I believe it was Julia Cameron (not Julia Margaret Cameron) who wrote, essentially, that output needs input. Or, in other words, robust inspiration could contribute to better creativity.
So this weekend I tried to fill my well, as JC advises:
Saturday morning: Glass fusing class, the fastest three hours I think I've spent in my life. One minute it’s 10:40 a.m., the next it's 12:40 p.m. and time to pack up the translucent shards. I have many, many more ideas. This photo above may be a nightlight. If it doesn't explode in the kiln or something.

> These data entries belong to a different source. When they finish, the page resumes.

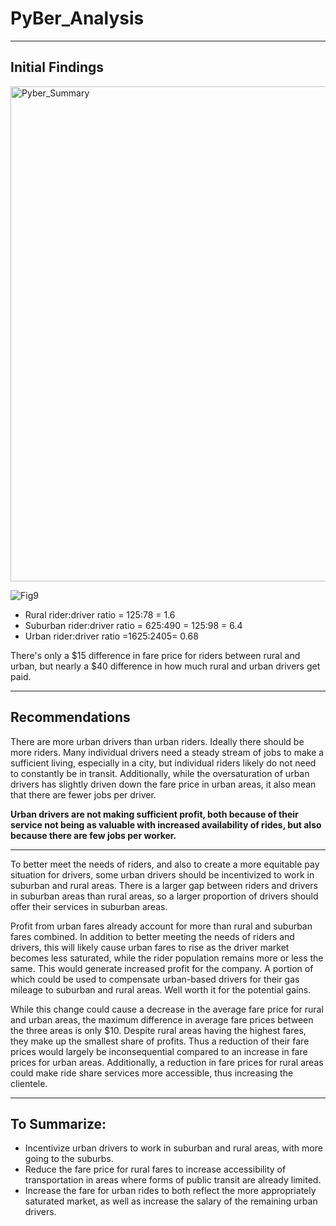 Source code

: # PyBer_Analysis

<intro goes here>
  
  ---
  
## Initial Findings
  
  <img width="792" alt="Pyber_Summary" src="https://user-images.githubusercontent.com/91698325/147797340-9aad50f7-590c-48a7-bac4-2c3e080c9def.png">

 ![Fig9](https://user-images.githubusercontent.com/91698325/147797348-6ecad6f1-0fc5-4367-8b2e-17df691ec93c.png)


  
* Rural rider:driver ratio = 125:78 = 1.6
* Suburban rider:driver ratio = 625:490 = 125:98 = 6.4
* Urban rider:driver ratio =1625:2405= 0.68

There's only a $15 difference in fare price for riders between rural and urban, but nearly a $40 difference in how much rural and urban drivers get paid. 

  ---

## Recommendations
  
There are more urban drivers than urban riders. Ideally there should be more riders. Many individual drivers need a steady stream of jobs to make a sufficient living, especially in a city, but individual riders likely do not need to constantly be in transit. Additionally, while the oversaturation of urban drivers has slightly driven down the fare price in urban areas, it also mean that there are fewer jobs per driver. 
  
 **Urban drivers are not making sufficient profit, both because of their service not being as valuable with increased availability of rides, but also because there are few jobs per worker.**
  
  ---

To better meet the needs of riders, and also to create a more equitable pay situation for drivers, some urban drivers should be incentivized to work in suburban and rural areas. There is a larger gap between riders and drivers in suburban areas than rural areas, so a larger proportion of drivers should offer their services in suburban areas.

Profit from urban fares already account for more than rural and suburban fares combined. In addition to better meeting the needs of riders and drivers, this will likely cause urban fares to rise as the driver market becomes less saturated, while the rider population remains more or less the same. This would generate increased profit for the company. A portion of which could be used to compensate urban-based drivers for their gas mileage to suburban and rural areas. Well worth it for the potential gains.
  
While this change could cause a decrease in the average fare price for rural and urban areas, the maximum difference in average fare prices between the three areas is only $10. Despite rural areas having the highest fares, they make up the smallest share of profits. Thus a reduction of their fare prices would largely be inconsequential compared to an increase in fare prices for urban areas. Additionally, a reduction in fare prices for rural areas could make ride share services more accessible, thus increasing the clientele. 
  
  ---

## To Summarize:
  
* Incentivize urban drivers to work in suburban and rural areas, with more going to the suburbs. 
* Reduce the fare price for rural fares to increase accessibility of transportation in areas where forms of public transit are already limited. 
* Increase the fare for urban rides to both reflect the more appropriately saturated market, as well as increase the salary of the remaining urban drivers.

(I was having the perfect day there, for a moment, but speaking of exploding…As I leave the parking lot after class, "Funky Town" comes on, my favorite pick-me-up ever. Life is too good…too good. As I prepare to cross an intersection, a Volvo (you people are supposed to be safe!) starts to make a left turn in front of me. I slow and honk and he stops, T-bone averted. But the pedestrian on the corner, disturbed in her cell phone conversation by the mighty cry of the Monster Mobile, screams, "What are you honking at BITCH?" I hear her because my windows are down to let Funky Town shower the world with love, and I don't acknowledge her because I'm totally freaked by the near-accident, but my mood is ruined and of course the next half-hour of errands is spent in Walter Middyish fantasies of spiking that woman's phone off the curb or holding it hostage until she apologizes or doing her some serious bodily harm…I fear I will never be able to be the Dalai Lama's friend…)

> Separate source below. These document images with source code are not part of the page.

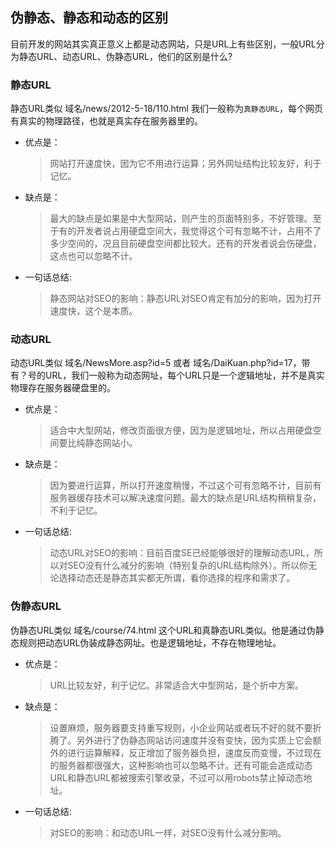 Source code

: ## 伪静态、静态和动态的区别

目前开发的网站其实真正意义上都是动态网站，只是URL上有些区别，一般URL分为静态URL、动态URL、伪静态URL，他们的区别是什么?

### 静态URL

静态URL类似 域名/news/2012-5-18/110.html 我们一般称为`真静态URL`，每个网页有真实的物理路径，也就是真实存在服务器里的。

-   优点是：

    >   网站打开速度快，因为它不用进行运算；另外网址结构比较友好，利于记忆。

-   缺点是：

    >   最大的缺点是如果是中大型网站，则产生的页面特别多，不好管理。至于有的开发者说占用硬盘空间大，我觉得这个可有忽略不计，占用不了多少空间的，况且目前硬盘空间都比较大。还有的开发者说会伤硬盘，这点也可以忽略不计。

-   一句话总结:

    >   静态网站对SEO的影响：静态URL对SEO肯定有加分的影响，因为打开速度快，这个是本质。

### 动态URL

动态URL类似 域名/NewsMore.asp?id=5 或者 域名/DaiKuan.php?id=17，带有？号的URL，我们一般称为动态网址，每个URL只是一个逻辑地址，并不是真实物理存在服务器硬盘里的。

-   优点是：

    >   适合中大型网站，修改页面很方便，因为是逻辑地址，所以占用硬盘空间要比纯静态网站小。

-   缺点是：

    >   因为要进行运算，所以打开速度稍慢，不过这个可有忽略不计，目前有服务器缓存技术可以解决速度问题。最大的缺点是URL结构稍稍复杂，不利于记忆。

-   一句话总结:

    >   动态URL对SEO的影响：目前百度SE已经能够很好的理解动态URL，所以对SEO没有什么减分的影响（特别复杂的URL结构除外）。所以你无论选择动态还是静态其实都无所谓，看你选择的程序和需求了。

### 伪静态URL

伪静态URL类似 域名/course/74.html 这个URL和真静态URL类似。他是通过伪静态规则把动态URL伪装成静态网址。也是逻辑地址，不存在物理地址。

-   优点是：

    >   URL比较友好，利于记忆。非常适合大中型网站，是个折中方案。

-   缺点是：

    >   设置麻烦，服务器要支持重写规则，小企业网站或者玩不好的就不要折腾了。另外进行了伪静态网站访问速度并没有变快，因为实质上它会额外的进行运算解释，反正增加了服务器负担，速度反而变慢，不过现在的服务器都很强大，这种影响也可以忽略不计。还有可能会造成动态URL和静态URL都被搜索引擎收录，不过可以用robots禁止掉动态地址。

-   一句话总结:

    >   对SEO的影响：和动态URL一样，对SEO没有什么减分影响。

Saturday afternoon: Packing for a Pointy Pals sleepover, a nap. Holy canoli, that never happens. Fiber-rich dinner with M.
Saturday evening: A trip to Frank Lloyd Wright's Marin Civic Center with the PPs plus members of Julia's book group to see and hear Anne Lamott and Elizabeth Gilbert. One new acquaintance makes a comment about how she'd like to purvey my felted items in the gift store she's opening soon. I don't take it seriously, but still I am cheered and honored. The writerly conversation is most excellent, the audience demographic predictable (women between the ages of 30 and 65--maybe 50 men in the sold-out 3000-seat auditorium) and Julia talks us into staying for author autographs and a photo.
Saturday night: The PPs adjourn to Julia's ancestral abode, a fabulous late-'60s pad perched on a hillside in picturesque Kentfield. Her mom is a wonderful fiber artist, crafting baskets of garden hoses, day-glo zipties, torn and painted canvas, her father's clothing after he passed away, plastic take-out containers, and one of my favorites, zippers:
Sunday morning: Fabulous breakfast before the brunch crowd at Half Day Café, perusal of the goods of a gourmet local grocery, then back to the house for writing time. I'm working on something, no idea how it will turn out. Rebecca and I had dared each other to submit to A Prairie Home Companion's sonnet contest while waiting to use the restroom in the Civic Center the night before, so I work on that for a while too.
Sunday afternoon: Restless, I depart. Stop at a mall on the way home to try to purchase the newest piece from the Eva Zeisel line, only to discover Crate & Barrel has fled this particular mall. Pursuit will continue in a couple of weeks when I'm in the City for a conference. I return home, squish bugs on the roses, walk the dog with M.
Sunday evening: A nice dinner with M. We watch Schultze Gets the Blues, which I recommend, if for nothing than for the pace, the salt lamps, the single camera shots, and the loving portraits of Cajuns.
And then, well, today was Monday. Two days sans laptop is pretty weird for me.
*****
Law School countdown:
One more class meeting
Two more finals
One graduation
One performance exam seminar
One Bar review course
One Bar exam
One excruciating waiting period for results
The sum of four years of law school
How did we get here?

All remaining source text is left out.